4.4.2. Comparison with Algorithms Related to Biological Characteristics

Figure 12 shows the comparison between the IYEPDNN algorithm and the PPI+ biometric-related basic protein recognition algorithms in DIP datasets. Figure 13 is the comparison in the GAVIN dataset. Based on PPI, the identification accuracy of essential proteins is improved by introducing biometric features. Among the first 61 (1%) candidate essential proteins in Figure 12, the minimum number of recognitions is 36, which is higher than the maximum number of recognitions (32) in Figure 10. In Figure 13, among the first 19 (1%), the minimum number of recognitions is 13, which is close to the maximum number of recognitions (14) in Figure 11. However, with the increasing number of candidate essential proteins, the recognition accuracy of basic proteins improves, but the effect is not obvious at the later stage. At 1273 (25%) candidate essential proteins in the DIP dataset, the number of LAC essential proteins identified is 552 in Figure 10, the minimum identified essential proteins is 493 in Figure 12, and the maximum identified essential proteins is 669. In the GAVIN dataset of 464 (25%) candidate essential proteins, the number of basic proteins recognized is basically above 220 in Figure 11, and the number of LAC basic proteins recognized reaches 254. Instead, it exceeds the number of basic protein identifications of PPI+ biometric in Figure 13. In the DIP dataset, the IYEPDNN algorithm is lower than DEP-MSB (45) and OGN (44) in the first 61 (1%) candidate essential proteins and far higher than the PPI+ biometric-related basic protein recognition algorithm in other links. The number of essential proteins correctly identified by the IYEPDNN algorithm is 1.67 times higher than the highest number of essential proteins identified by the PPI+ biometric correlation algorithm in 25% of DIP datasets. It reaches 1.72 times at 25% of candidate essential proteins in the GAVIN dataset.

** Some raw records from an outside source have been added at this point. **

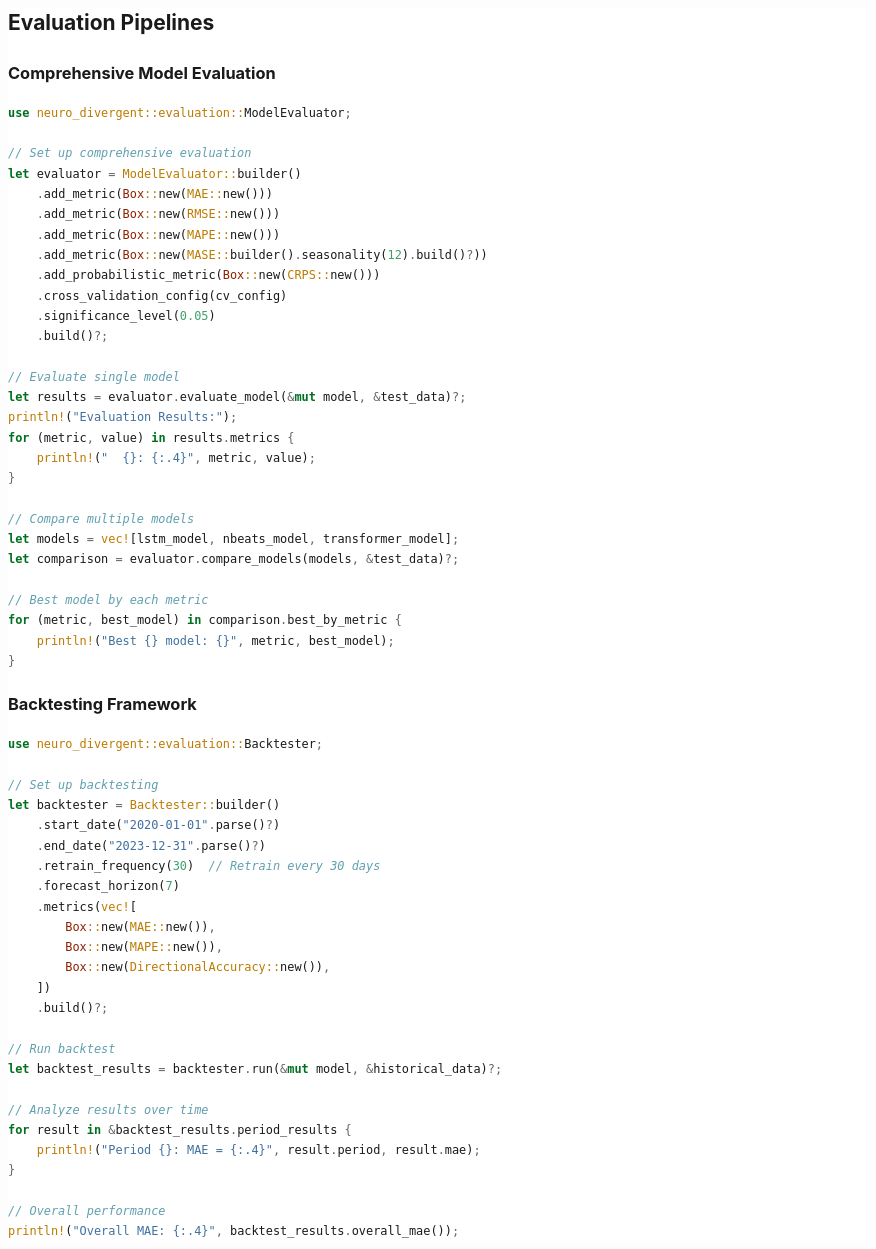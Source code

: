 ## Evaluation Pipelines

### Comprehensive Model Evaluation

```rust
use neuro_divergent::evaluation::ModelEvaluator;

// Set up comprehensive evaluation
let evaluator = ModelEvaluator::builder()
    .add_metric(Box::new(MAE::new()))
    .add_metric(Box::new(RMSE::new()))
    .add_metric(Box::new(MAPE::new()))
    .add_metric(Box::new(MASE::builder().seasonality(12).build()?))
    .add_probabilistic_metric(Box::new(CRPS::new()))
    .cross_validation_config(cv_config)
    .significance_level(0.05)
    .build()?;

// Evaluate single model
let results = evaluator.evaluate_model(&mut model, &test_data)?;
println!("Evaluation Results:");
for (metric, value) in results.metrics {
    println!("  {}: {:.4}", metric, value);
}

// Compare multiple models
let models = vec![lstm_model, nbeats_model, transformer_model];
let comparison = evaluator.compare_models(models, &test_data)?;

// Best model by each metric
for (metric, best_model) in comparison.best_by_metric {
    println!("Best {} model: {}", metric, best_model);
}
```

### Backtesting Framework

```rust
use neuro_divergent::evaluation::Backtester;

// Set up backtesting
let backtester = Backtester::builder()
    .start_date("2020-01-01".parse()?)
    .end_date("2023-12-31".parse()?)
    .retrain_frequency(30)  // Retrain every 30 days
    .forecast_horizon(7)
    .metrics(vec![
        Box::new(MAE::new()),
        Box::new(MAPE::new()),
        Box::new(DirectionalAccuracy::new()),
    ])
    .build()?;

// Run backtest
let backtest_results = backtester.run(&mut model, &historical_data)?;

// Analyze results over time
for result in &backtest_results.period_results {
    println!("Period {}: MAE = {:.4}", result.period, result.mae);
}

// Overall performance
println!("Overall MAE: {:.4}", backtest_results.overall_mae());
```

4.4.3. Comparison with Artificial Intelligence-Related Algorithms

Figure 14 shows the comparison between the IYEPDNN algorithm and the intelligent algorithm of related basic protein recognition in the DIP dataset. Figure 15 is a comparison in the GAVIN dataset. The comparison result of the RWHN [47] algorithm is the test results of the DIP and Gavin datasets fused into one dataset. It can be seen from the results in Figure 10 and Figure 14 that the number of basic proteins identified by the intelligent algorithm is superior to the PPI network topological correlation algorithm. As can be seen from the results in Figure 12 and Figure 14, the number of basic proteins recognized by the intelligent algorithm is not significantly different from that by the PPI+ biometric correlation algorithm. Figure 11, Figure 13 and Figure 15 also confirm this. In Figure 14 and Figure 15, the results identified by various intelligent algorithms go in the same direction, and each broken line is closer. It is also found that the intelligent algorithm has higher recognition accuracy than other algorithms in the top candidate essential proteins. At the later stage, there is little difference between the PPI+ biometric correlation algorithm and the PPI+ biometric correlation algorithm.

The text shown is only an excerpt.